With the advent of the DMK government in 2006, there has been an alarming
increase in LTTE and Maoist activities, and the Chief Minister had to appoint
the immensely popular ADGP K. Vijayakumar, former chief of the STF who finally
nabbed and killed Veerappan, once again as the Chief of STF, this time to
neutralise the Maoists. ADGP Vijayakumar, considered Jayalalithaa's blue-eyed
boy, was relegated to an insignificant department earlier.
As expected, Vijayakumar's STF and the 'Q'
branch swung into action and results started to show almost immediately. A
dozen Maoists, clandestinely engaged in recruitment of cadres, were captured
along with some of their more notorious leaders who had managed to escape
police dragnet for years. Among the captured, one was an engineering student
(Muthuselvam) and the other a law student (Velmurugan).
When questioned by the police, all those apprehended
confessed that they had been recruited by the PWG (People's War Group) to
create a 'liberated zone' in the Western Ghats and that they had links with
Maoists in Andhra Pradesh, Bihar and Nepal. Maps of Chennai and Madurai, along
with blueprints of vital civilian installations, were seized from them. As
the Tamil Nadu police tightened its grip, LTTE sought safe refuge in north
Andhra Pradesh. Both LTTE and Maoists have been covertly using many industrial
units without the knowledge of the proprietors to make key components for
rockets, grenades and mortars and many such consignments have been seized
by police in both states. Maoist and LTTE activities, which rose in 2006 and
2007, started to slump in 2008.
But with the imminent decimation of the LTTE in Sri Lanka, the politics of
Tamil Eelam, combining dangerously with Lok Sabha elections in India, gathered
momentum and the DMK government, caught in a dilemma, could not employ demonstrable
force against pro-LTTE groups and their violent acts. Church backing for pro-LTTE
activities was also a reason for the DMK's weak response.

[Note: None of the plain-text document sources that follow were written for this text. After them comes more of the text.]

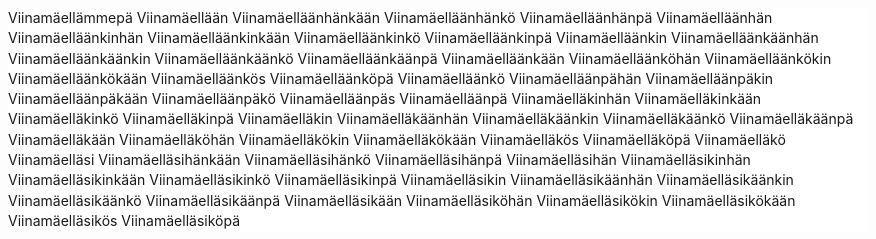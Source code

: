 Viinamäellämmepä
Viinamäellään
Viinamäelläänhänkään
Viinamäelläänhänkö
Viinamäelläänhänpä
Viinamäelläänhän
Viinamäelläänkinhän
Viinamäelläänkinkään
Viinamäelläänkinkö
Viinamäelläänkinpä
Viinamäelläänkin
Viinamäelläänkäänhän
Viinamäelläänkäänkin
Viinamäelläänkäänkö
Viinamäelläänkäänpä
Viinamäelläänkään
Viinamäelläänköhän
Viinamäelläänkökin
Viinamäelläänkökään
Viinamäelläänkös
Viinamäelläänköpä
Viinamäelläänkö
Viinamäelläänpähän
Viinamäelläänpäkin
Viinamäelläänpäkään
Viinamäelläänpäkö
Viinamäelläänpäs
Viinamäelläänpä
Viinamäelläkinhän
Viinamäelläkinkään
Viinamäelläkinkö
Viinamäelläkinpä
Viinamäelläkin
Viinamäelläkäänhän
Viinamäelläkäänkin
Viinamäelläkäänkö
Viinamäelläkäänpä
Viinamäelläkään
Viinamäelläköhän
Viinamäelläkökin
Viinamäelläkökään
Viinamäelläkös
Viinamäelläköpä
Viinamäelläkö
Viinamäelläsi
Viinamäelläsihänkään
Viinamäelläsihänkö
Viinamäelläsihänpä
Viinamäelläsihän
Viinamäelläsikinhän
Viinamäelläsikinkään
Viinamäelläsikinkö
Viinamäelläsikinpä
Viinamäelläsikin
Viinamäelläsikäänhän
Viinamäelläsikäänkin
Viinamäelläsikäänkö
Viinamäelläsikäänpä
Viinamäelläsikään
Viinamäelläsiköhän
Viinamäelläsikökin
Viinamäelläsikökään
Viinamäelläsikös
Viinamäelläsiköpä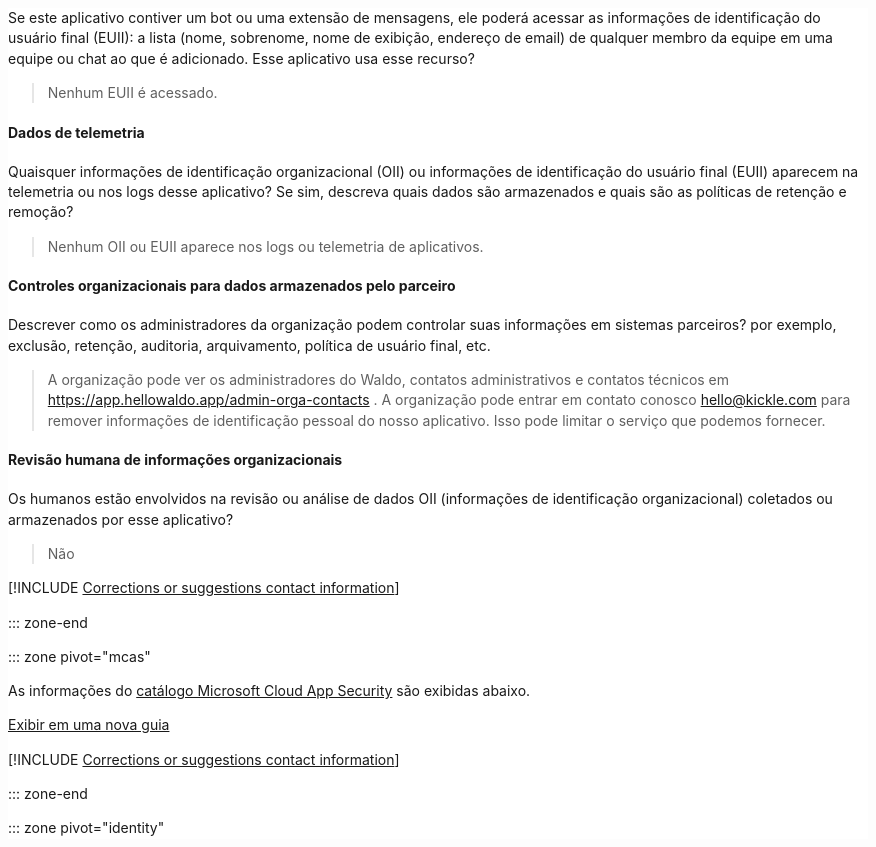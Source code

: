 Se este aplicativo contiver um bot ou uma extensão de mensagens, ele poderá acessar as informações de identificação do usuário final (EUII): a lista (nome, sobrenome, nome de exibição, endereço de email) de qualquer membro da equipe em uma equipe ou chat ao que é adicionado. Esse aplicativo usa esse recurso?

>Nenhum EUII é acessado.


#### <a name="telemetry-data"></a>Dados de telemetria

Quaisquer informações de identificação organizacional (OII) ou informações de identificação do usuário final (EUII) aparecem na telemetria ou nos logs desse aplicativo? Se sim, descreva quais dados são armazenados e quais são as políticas de retenção e remoção?

>Nenhum OII ou EUII aparece nos logs ou telemetria de aplicativos.

#### <a name="organizational-controls-for-data-stored-by-partner"></a>Controles organizacionais para dados armazenados pelo parceiro

Descrever como os administradores da organização podem controlar suas informações em sistemas parceiros? por exemplo, exclusão, retenção, auditoria, arquivamento, política de usuário final, etc.

>A organização pode ver os administradores do Waldo, contatos administrativos e contatos técnicos em https://app.hellowaldo.app/admin-orga-contacts .  A organização pode entrar em contato conosco hello@kickle.com para remover informações de identificação pessoal do nosso aplicativo. Isso pode limitar o serviço que podemos fornecer.

#### <a name="human-review-of-organizational-information"></a>Revisão humana de informações organizacionais

Os humanos estão envolvidos na revisão ou análise de dados OII (informações de identificação organizacional) coletados ou armazenados por esse aplicativo?

>Não

[!INCLUDE [Corrections or suggestions contact information](../includes/corrections-or-suggestions.md)]

::: zone-end

::: zone pivot="mcas"

As informações do [catálogo Microsoft Cloud App Security](https://www.microsoft.com/enterprise-mobility-security/cloud-app-security) são exibidas abaixo.

<iframe height='1020' title='Microsoft Cloud App Security Informações' src='https://appmcasinfoprod.azurewebsites.net/#/dashboard/' frameborder='no' style='width: 100%;'></iframe>

<a href="https://appmcasinfoprod.azurewebsites.net/#/dashboard/" target="_blank">Exibir em uma nova guia</a>

[!INCLUDE [Corrections or suggestions contact information](../includes/corrections-or-suggestions.md)]

::: zone-end

::: zone pivot="identity"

This emboldened the pro-LTTE elements to flaunt
their affiliations and indulge in blatantly treacherous activities, starting
from the lawyers' unrest, which prevailed for over five months from November
2008 to March 2009. Indeed, the disorder caused by a section of the legal
fraternity started with the celebration of LTTE chief Prabhakaran's birthday
in November 2008 inside the Court premises, and culminated with the physical
assault on Janata Party president Dr. Subramanian Swamy on 27 February and
violent clash between lawyers and police on 29 February 2009. The lawyers'
unrest exposed the deep infiltration of Maoist and pro-LTTE elements into
the legal fraternity of the state and the clandestine support they get from
the Church.
As the pro-LTTE parties failed to induce the
student community to rise in support of the LTTE, and as they could not create
a massive uprising in support of the LTTE even after stage-managing the self-immolation
of a dozen individuals and the lawyers' unrest, they are frustrated and desperate.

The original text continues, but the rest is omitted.